Sto-Fen Omni-Bounce and general flash thoughts

RobertP

TPer Emeritus
Messages
11,726
Name
Robert
Edit My Images
Yes
I bought one of these ridculously high priced pieces of plastic when I was getting my macro flash setup together - and I think it helped with the macro shots I have tried so far.

Since these are primarily sold for softening the light in general flash photography I took it with me last night to a party. It was my inlaws joint 40th birthday bash and i had been asked to circulate and get pictures.

I was driving so had only orange juice and the whole evening to play with flash. Never having used the Sto-Fen before I tried a few test shots in the hall before many guests had arrived. I expected the ETTL2 to mean the flash would just punch harder inside its plastic hat to give the same exposure. The pictures were under exposed :thinking:

My 20D always under exposes with flash and I always have the flash set to +2/3. With the Sto-Fen I set to +1 and they were still under. Not having anything other than the back of the camera histogram and preview I played safe and did not push it further (but I should have).

Also tested the range and I could not light 10m away at f8 with the diff on - though I now think that could be for other reasons...more below.

Probably obvious to someone more used to flash work (I'm still learning) but small things in the foreground reflecting light really throw the metering. There were helium balloons with 1/4 inch white ribbons anchored to all the tables. Having one ribbon in the shot was enough to reflect the flash back and darken the shot. Things got better once I realised that :)

Reviewing the shots they are all underexposed by about 1 1/2 to 2 1/2 stops - all recoverable. The diffuse light is definitely more flattering - so it is probably worth it just for not having to delete shots of ladies that say how horrible that picture of them is :)

I had fresh batteries in the flash and another set in my bag but did not expect to need them. The flash lasted 200 shots then the batteries faded. I replaced them and the ones I took out were warm. Based on previous flash use without the diffuser i would have expected the batteries to see the night out and still have more. The second set lasted a similar time but as I had no more batteries I took the Sto-Fen off towards the end. What a difference! Pictures were well exposed and the flash was ready again in 1 second instead of 5 (batteries were low).

So an interesting bit of learning. Still don't understand the exposure thing with the diffuser but I'm getting more confident with the flash now. Conclusion I suppose is the diffuser is worth having but it sure does suck power out of your flash!

Suppose I'd better include an example after all that waffle :)

Don't know who he is but it shows the exposure and the softer light.
As shot
as-shot.jpg


And with +2 in RSE (OK maybe a touch too much but people like bright pictures;) )
plus2.jpg


This is where someone tells me where I went wrong.... :)
 
My 20D always under exposes when the flash (550EX) is used and like you I normally use +2/3.
I only use my Stofen when boucing off ceilings though and haven't really used it much to be honest.
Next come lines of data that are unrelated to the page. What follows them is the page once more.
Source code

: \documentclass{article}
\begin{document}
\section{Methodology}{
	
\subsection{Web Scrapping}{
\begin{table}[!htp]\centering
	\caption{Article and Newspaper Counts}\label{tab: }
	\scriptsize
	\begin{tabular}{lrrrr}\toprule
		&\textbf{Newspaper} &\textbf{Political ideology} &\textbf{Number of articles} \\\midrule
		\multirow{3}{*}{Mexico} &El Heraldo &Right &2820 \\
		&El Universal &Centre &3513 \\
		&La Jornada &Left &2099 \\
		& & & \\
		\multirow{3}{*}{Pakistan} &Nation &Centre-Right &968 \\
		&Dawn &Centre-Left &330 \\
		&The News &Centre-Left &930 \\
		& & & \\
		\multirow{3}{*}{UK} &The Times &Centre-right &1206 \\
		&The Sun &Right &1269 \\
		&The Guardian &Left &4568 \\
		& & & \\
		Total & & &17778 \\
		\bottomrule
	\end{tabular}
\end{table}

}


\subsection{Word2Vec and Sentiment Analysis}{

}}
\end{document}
Be careful when pushing exposure, in the bottom photo areas of the photo have lost detail i.e the mans blue shirt and the childs white shirt.
 
There's actually very little wrong with your first shot there Robert. It's a tad dull but all the tones are there and it just needs a minor tweek to brighten it up. Your second version isn't it! :D

I'm not a huge fan of these things - I used to use them for weddings and whilst they soften the light somewhat, you still have the same basic problem in that you're producing an intense light from the same small light source, so you'll still get harsh shadows, despite the diffusion, where your subjects are near a wall for instance. I'm pretty sure I made no exposure allowance for the Stofen, and like you, I'd expect the flash to compensate for it's use - certainly at moderate distances.. This was with film though and my stuff went to a pro lab, so if there were any problems it was admirably corrected before I saw the results.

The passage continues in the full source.